Top of DATASET RECORDS
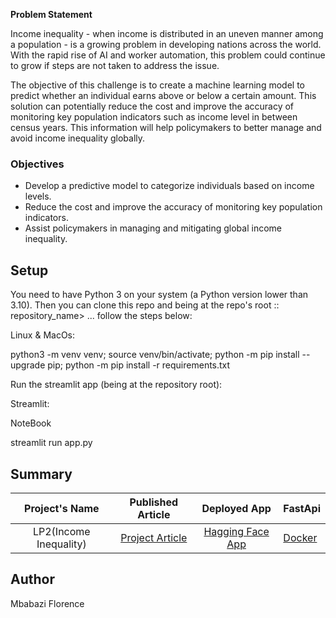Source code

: __Problem Statement__

Income inequality - when income is distributed in an uneven manner among a population - is a growing problem in developing nations across the world. With the rapid rise of AI and worker automation, this problem could continue to grow if steps are not taken to address the issue.

The objective of this challenge is to create a machine learning model to predict whether an individual earns above or below a certain amount.
This solution can potentially reduce the cost and improve the accuracy of monitoring key population indicators such as income level in between census years. This information will help policymakers to better manage and avoid income inequality globally.


### Objectives
- Develop a predictive model to categorize individuals based on income levels.
- Reduce the cost and improve the accuracy of monitoring key population indicators.
- Assist policymakers in managing and mitigating global income inequality.


## Setup

You need to have Python 3 on your system (a Python version lower than 3.10). Then you can clone this repo and being at the repo's root :: repository_name> ... follow the steps below:

Linux & MacOs:

  python3 -m venv venv; source venv/bin/activate; python -m pip install --upgrade pip; python -m pip install -r requirements.txt

Run the streamlit app (being at the repository root):

Streamlit:

NoteBook

  streamlit run app.py

## Summary

 | Project's Name | Published Article  | Deployed App | FastApi
|:--------------:|:--------------:|:--------------:|:-------------|
| LP2(Income Inequality)  |[Project Article]() |    [Hagging Face App](https://huggingface.co/spaces/Mbabazi/Income-Prediction-App) | [Docker](https://hub.docker.com/r/mbabaziflorence1234/income-classification-fastapi)

## Author

Mbabazi Florence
Bottom of DATASET RECORDS
> **DIRECTIONS**
Determine how many lines in the records above hold the word "model", and answer with that number only.

> **WRITTEN ANSWER**
2